**Problem description**. Your task is to print, exactly and only, the lines from the start of the entries below through the line with "WindowMaterial:Blind:EquivalentLayer". Include both ends, but skip the pictures.

**Data to use**.
* * *
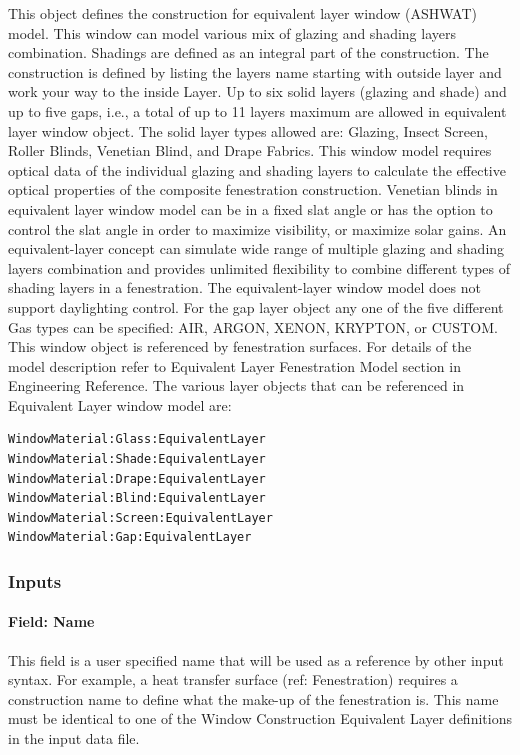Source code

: This object defines the construction for equivalent layer window (ASHWAT) model. This window can model various mix of glazing and shading layers combination. Shadings are defined as an integral part of the construction. The construction is defined by listing the layers name starting with outside layer and work your way to the inside Layer. Up to six solid layers (glazing and shade) and up to five gaps, i.e., a total of up to 11 layers maximum are allowed in equivalent layer window object. The solid layer types allowed are: Glazing, Insect Screen, Roller Blinds, Venetian Blind, and Drape Fabrics. This window model requires optical data of the individual glazing and shading layers to calculate the effective optical properties of the composite fenestration construction. Venetian blinds in equivalent layer window model can be in a fixed slat angle or has the option to control the slat angle in order to maximize visibility, or maximize solar gains. An equivalent-layer concept can simulate wide range of multiple glazing and shading layers combination and provides unlimited flexibility to combine different types of shading layers in a fenestration. The equivalent-layer window model does not support daylighting control. For the gap layer object any one of the five different Gas types can be specified: AIR, ARGON, XENON, KRYPTON, or CUSTOM. This window object is referenced by fenestration surfaces. For details of the model description refer to Equivalent Layer Fenestration Model section in Engineering Reference. The various layer objects that can be referenced in Equivalent Layer window model are:

\begin{lstlisting}
WindowMaterial:Glass:EquivalentLayer
WindowMaterial:Shade:EquivalentLayer
WindowMaterial:Drape:EquivalentLayer
WindowMaterial:Blind:EquivalentLayer
WindowMaterial:Screen:EquivalentLayer
WindowMaterial:Gap:EquivalentLayer
\end{lstlisting}

\subsubsection{Inputs}\label{inputs-41}

\paragraph{Field: Name}\label{field-name-35}

This field is a user specified name that will be used as a reference by other input syntax. For example, a heat transfer surface (ref: Fenestration) requires a construction name to define what the make-up of the fenestration is. This name must be identical to one of the Window Construction Equivalent Layer definitions in the input data file.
* * *
**Finished task**.
Source code

: This object defines the construction for equivalent layer window (ASHWAT) model. This window can model various mix of glazing and shading layers combination. Shadings are defined as an integral part of the construction. The construction is defined by listing the layers name starting with outside layer and work your way to the inside Layer. Up to six solid layers (glazing and shade) and up to five gaps, i.e., a total of up to 11 layers maximum are allowed in equivalent layer window object. The solid layer types allowed are: Glazing, Insect Screen, Roller Blinds, Venetian Blind, and Drape Fabrics. This window model requires optical data of the individual glazing and shading layers to calculate the effective optical properties of the composite fenestration construction. Venetian blinds in equivalent layer window model can be in a fixed slat angle or has the option to control the slat angle in order to maximize visibility, or maximize solar gains. An equivalent-layer concept can simulate wide range of multiple glazing and shading layers combination and provides unlimited flexibility to combine different types of shading layers in a fenestration. The equivalent-layer window model does not support daylighting control. For the gap layer object any one of the five different Gas types can be specified: AIR, ARGON, XENON, KRYPTON, or CUSTOM. This window object is referenced by fenestration surfaces. For details of the model description refer to Equivalent Layer Fenestration Model section in Engineering Reference. The various layer objects that can be referenced in Equivalent Layer window model are:

\begin{lstlisting}
WindowMaterial:Glass:EquivalentLayer
WindowMaterial:Shade:EquivalentLayer
WindowMaterial:Drape:EquivalentLayer
WindowMaterial:Blind:EquivalentLayer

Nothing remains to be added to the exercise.